[Collected data]
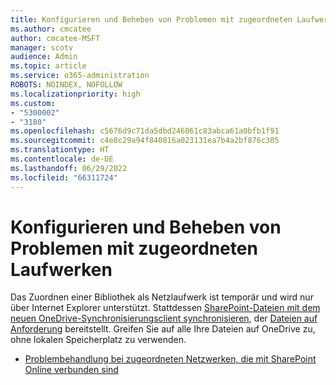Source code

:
 ```yaml
---
title: Konfigurieren und Beheben von Problemen mit zugeordneten Laufwerken
ms.author: cmcatee
author: cmcatee-MSFT
manager: scotv
audience: Admin
ms.topic: article
ms.service: o365-administration
ROBOTS: NOINDEX, NOFOLLOW
ms.localizationpriority: high
ms.custom:
- "5300002"
- "3180"
ms.openlocfilehash: c5676d9c71da5dbd246061c83abca61a0bfb1f91
ms.sourcegitcommit: c4e8c29a94f840816a023131ea7b4a2bf876c305
ms.translationtype: HT
ms.contentlocale: de-DE
ms.lasthandoff: 06/29/2022
ms.locfileid: "66311724"
---
```

# <a name="configure-and-troubleshoot-mapped-network-drives"></a>Konfigurieren und Beheben von Problemen mit zugeordneten Laufwerken

Das Zuordnen einer Bibliothek als Netzlaufwerk ist temporär und wird nur über Internet Explorer unterstützt. Stattdessen [SharePoint-Dateien mit dem neuen OneDrive-Synchronisierungsclient synchronisieren](https://support.office.com/article/6de9ede8-5b6e-4503-80b2-6190f3354a88), der [Dateien auf Anforderung](https://support.office.com/article/0e6860d3-d9f3-4971-b321-7092438fb38e) bereitstellt. Greifen Sie auf alle Ihre Dateien auf OneDrive zu, ohne lokalen Speicherplatz zu verwenden.

- [Problembehandlung bei zugeordneten Netzwerken, die mit SharePoint Online verbunden sind](https://docs.microsoft.com/sharepoint/support/administration/troubleshoot-mapped-network-drives)
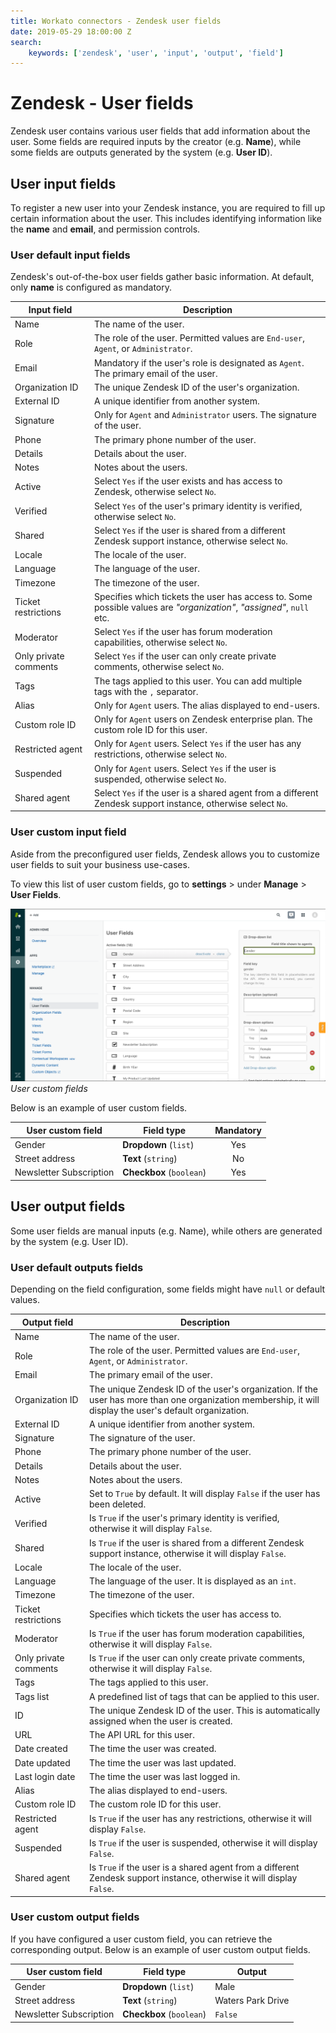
 ```yaml
---
title: Workato connectors - Zendesk user fields
date: 2019-05-29 18:00:00 Z
search:
    keywords: ['zendesk', 'user', 'input', 'output', 'field']
---
```


# Zendesk - User fields
Zendesk user contains various user fields that add information about the user. Some fields are required inputs by the creator (e.g. **Name**), while some fields are outputs generated by the system (e.g. **User ID**).

## User input fields
To register a new user into your Zendesk instance, you are required to fill up certain information about the user. This includes identifying information like the **name** and **email**, and permission controls.

### User default input fields
Zendesk's out-of-the-box user fields gather basic information. At default, only **name** is configured as mandatory.

| Input field  | Description                                               |
|--------------|-----------------------------------------------------------|
| Name         | The name of the user.                                     |
| Role         | The role of the user. Permitted values are `End-user`, `Agent`, or `Administrator`. |
| Email        | Mandatory if the user's role is designated as `Agent`. The primary email of the user. |
| Organization ID | The unique Zendesk ID of the user's organization.      |
| External ID  | A unique identifier from another system.                  |
| Signature    | Only for `Agent` and `Administrator` users. The signature of the user. |
| Phone        | The primary phone number of the user.                     |
| Details      | Details about the user.                                   |
| Notes        | Notes about the users.                                    |
| Active       | Select `Yes` if the user exists and has access to Zendesk, otherwise select `No`. |
| Verified     | Select `Yes` of the user's primary identity is verified, otherwise select `No`. |
| Shared       | Select `Yes` if the user is shared from a different Zendesk support instance, otherwise select `No`. |
| Locale       | The locale of the user.                                   |
| Language     | The language of the user.                                 |
| Timezone     | The timezone of the user.                                 |
| Ticket restrictions | Specifies which tickets the user has access to. Some possible values are *"organization"*, *"assigned"*, `null` etc. |
| Moderator    | Select `Yes` if the user has forum moderation capabilities, otherwise select `No`. |
| Only private comments | Select `Yes` if the user can only create private comments, otherwise select `No`. |
| Tags         | The tags applied to this user. You can add multiple tags with the `,` separator. |
| Alias        | Only for `Agent` users. The alias displayed to end-users. |
| Custom role ID | Only for `Agent` users on Zendesk enterprise plan. The custom role ID for this user. |
| Restricted agent | Only for `Agent` users. Select `Yes` if the user has any restrictions, otherwise select `No`. |
| Suspended    | Only for `Agent` users. Select `Yes` if the user is suspended, otherwise select `No`.
| Shared agent | Select `Yes` if the user is a shared agent from a different Zendesk support instance, otherwise select `No`. |

### User custom input field
Aside from the preconfigured user fields, Zendesk allows you to customize user fields to suit your business use-cases.

To view this list of user custom fields, go to **settings** > under **Manage** > **User Fields**.

![User custom fields](/assets/images/connectors/zendesk/user-fields.png)
*User custom fields*

Below is an example of user custom fields.

| User custom field       | Field type              | Mandatory |
|-------------------------|-------------------------|:---------:|
| Gender                  | **Dropdown** (`list`)    | Yes       |
| Street address          | **Text** (`string`)      | No        |
| Newsletter Subscription | **Checkbox** (`boolean`) | Yes       |

## User output fields
Some user fields are manual inputs (e.g. Name), while others are generated by the system (e.g. User ID).

### User default outputs fields
Depending on the field configuration, some fields might have `null` or default values.

| Output field | Description                                                 |
|--------------|-------------------------------------------------------------|
| Name         | The name of the user.                                       |
| Role         | The role of the user. Permitted values are `End-user`, `Agent`, or `Administrator`. |
| Email        | The primary email of the user.                              |
| Organization ID | The unique Zendesk ID of the user's organization. If the user has more than one organization membership, it will display the user's default organization. |
| External ID  | A unique identifier from another system.                    |
| Signature    | The signature of the user. |
| Phone        | The primary phone number of the user.                       |
| Details      | Details about the user.                                     |
| Notes        | Notes about the users.                                      |
| Active       | Set to `True` by default. It will display `False` if the user has been deleted. |
| Verified     | Is `True` if the user's primary identity is verified, otherwise it will display `False`. |
| Shared       | Is `True` if the user is shared from a different Zendesk support instance, otherwise it will display `False`. |
| Locale       | The locale of the user.                                     |
| Language     | The language of the user. It is displayed as an `int`.      |
| Timezone     | The timezone of the user.                                   |
| Ticket restrictions | Specifies which tickets the user has access to.      |
| Moderator    | Is `True` if the user has forum moderation capabilities, otherwise it will display `False`. |
| Only private comments | Is `True` if the user can only create private comments, otherwise it will display `False`. |
| Tags         | The tags applied to this user.                              |
| Tags list    | A predefined list of tags that can be applied to this user. |
| ID           | The unique Zendesk ID of the user. This is automatically assigned when the user is created. |
| URL          | The API URL for this user.                                  |
| Date created | The time the user was created.                              |
| Date updated | The time the user was last updated.                         |
| Last login date | The time the user was last logged in.                    |
| Alias        | The alias displayed to end-users.                           |
| Custom role ID | The custom role ID for this user.                         |
| Restricted agent | Is `True` if the user has any restrictions, otherwise it will display `False`. |
| Suspended    | Is `True` if the user is suspended, otherwise it will display `False`.
| Shared agent | Is `True` if the user is a shared agent from a different Zendesk support instance, otherwise it will display `False`. |

### User custom output fields
If you have configured a user custom field, you can retrieve the corresponding output. Below is an example of user custom output fields.

| User custom field       | Field type               | Output            |
|-------------------------|--------------------------|-------------------|
| Gender                  | **Dropdown** (`list`)    | Male              |
| Street address          | **Text** (`string`)      | Waters Park Drive |
| Newsletter Subscription | **Checkbox** (`boolean`) | `False`           |

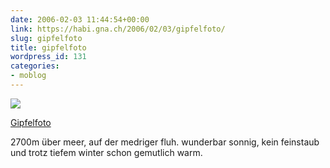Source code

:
 ```yaml
---
date: 2006-02-03 11:44:54+00:00
link: https://habi.gna.ch/2006/02/03/gipfelfoto/
slug: gipfelfoto
title: gipfelfoto
wordpress_id: 131
categories:
- moblog
---
```



 [![](https://static.flickr.com/25/94906693_cf9830a401_m.jpg)](https://www.flickr.com/photos/habi/94906693/)
   

 
  [Gipfelfoto](https://www.flickr.com/photos/habi/94906693/)
    

 


2700m über meer, auf der medriger fluh. wunderbar sonnig, kein feinstaub und trotz tiefem winter schon gemutlich warm.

→ YOUR TASK: Could you copy every line from the records that mentions the word "cmcatee"?

→ SOLUTION TO THIS PROBLEM:
ms.author: cmcatee
author: cmcatee-MSFT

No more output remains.